The Suunto 3 Fitness is not your average fitness tracker. Unlike most wrist-borne wearables, which stop at giving you kudos when you set a new record and nudging you when you need to be more active, Suunto’s tracker automatically creates a personalised workout plan for you every week, based on your current fitness level. Miss a workout or run ahead of schedule and the watch will simply adjust your schedule for the week ahead accordingly.

What’s more, the Suunto 3 Fitness gives you guidance during exercise, alerting you when you’re not working hard enough and when you’re pushing it too hard. Consider that it also tracks your stress and overall resources and it’s impossible to see how it couldn’t help you become a fitter version of yourself. But how well does it work in practice?

Suunto 3 Fitness review: What you need to know

If you want a fitness tracker that tells you when and how to train, the Suunto 3 Fitness might be just the watch for you but it isn’t for serious fitness enthusiasts for one simple reason: it doesn’t have built-in GPS.

READ NEXT: Best fitness trackers This means you’ll need to bring your phone with you and use the watch’s connected GPS function if you want to accurately track pace, speed and location on walks, bike rides or runs.
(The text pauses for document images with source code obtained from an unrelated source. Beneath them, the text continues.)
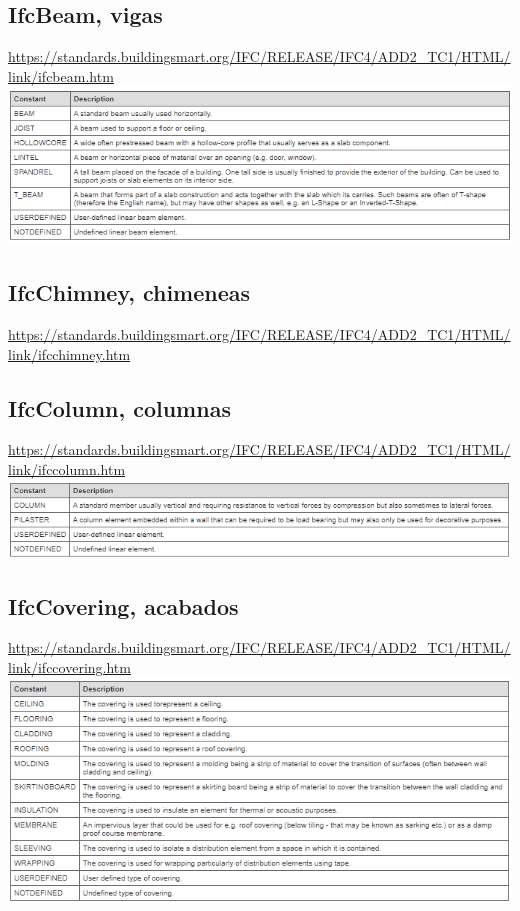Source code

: \documentclass[spanish,12pt,a4paper,final,oneside]{book}
\begin{document}
\subsection{IfcBeam, vigas}
\url{https://standards.buildingsmart.org/IFC/RELEASE/IFC4/ADD2_TC1/HTML/link/ifcbeam.htm}
\\ \includegraphics[width=\textwidth]{Definicion de IfcBeamTypeEnum}

\subsection{IfcChimney, chimeneas}
\url{https://standards.buildingsmart.org/IFC/RELEASE/IFC4/ADD2_TC1/HTML/link/ifcchimney.htm}

\subsection{IfcColumn, columnas}
\url{https://standards.buildingsmart.org/IFC/RELEASE/IFC4/ADD2_TC1/HTML/link/ifccolumn.htm}
\\ \includegraphics[width=\textwidth]{Definicion de IfcColumnTypeEnum}

\subsection{IfcCovering, acabados}
\url{https://standards.buildingsmart.org/IFC/RELEASE/IFC4/ADD2_TC1/HTML/link/ifccovering.htm}
\\ \includegraphics[width=\textwidth]{Definicion de IfcCoveringTypeEnum}
\end{document}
There’s also no altimeter for logging stairs climbed.

Elsewhere, the Suunto 3 Fitness does most of the things you’d expect of a good fitness tracker, including counting steps, estimating calories burned, monitoring heart rate and even reporting on the quality of your sleep each night.

It’s waterproof to 30m, too, so there’s no reason to take it off before going for a swim or taking a shower.

Suunto 3 Fitness review: Price and competition

The Suunto 3 Fitness will set you back GBP169, which places it in direction competition with the the Fitbit Versa (GBP199). Although the Versa looks more impressive on paper thanks to smart features that include the option to store music and download apps, we found its synchronization and notification handling flakey, making it difficult to recommend. For a good multi-sport watch that has built-in GPS, the Garmin Vivoactive 3 (GBP220) remains our favourite wearable.

If you’re more into running than other sports, the Garmin Forerunner 30 (GBP99) and Polar M430 (GBP169) are other options worth considering.

Suunto 3 Fitness review: Design

It’s by no means ugly, but the Suunto 3 Fitness is pretty generic in appearance. In fact, at a glance, you’d easily mistake it for the Garmin Vivoactive 3 thanks to its circular black polyamide casing and stainless steel bezel. Where it differs drastically from the Garmin device, though, is that it has no touchscreen, so navigation is via five buttons arranged around the watch’s edges.

Yes, FIVE buttons. As you’d expect, working out what each button does can take a bit of getting used to and even after a few weeks week with the watch I often found myself pressing the wrong one and questioning the very purpose of others. At 14mm thick, the Suunto 3 Fitness isn’t the most svelte device we’ve ever seen, but it is extremely light.

Indeed, at only 21g without a strap (36g with the strap), it’s one of the lightest fitness-orientated smartwatch we’ve tested.

Suunto 3 Fitness review: A fine concept but underwhelming in execution

Suunto claims the 3 Fitness’s 20mm band will accommodate an impressive range of wrist sizes from 120-210 mm. Should you have smaller or larger wrists than this, or simply want a more eye-catching design, swapping it requires no tools and only takes a few moments. For charging, the Suunto 3 Fitness uses a a four-pin clip attachment.

You might expect this to be more reliable than the magnetic connections used by some wearables such as the Ticwatch E and S but I didn’t find this to be the case. Although it locks in place securely most of the time, on occasion it wouldn’t would sit slightly skewiff in the socket, leading to a failed charge.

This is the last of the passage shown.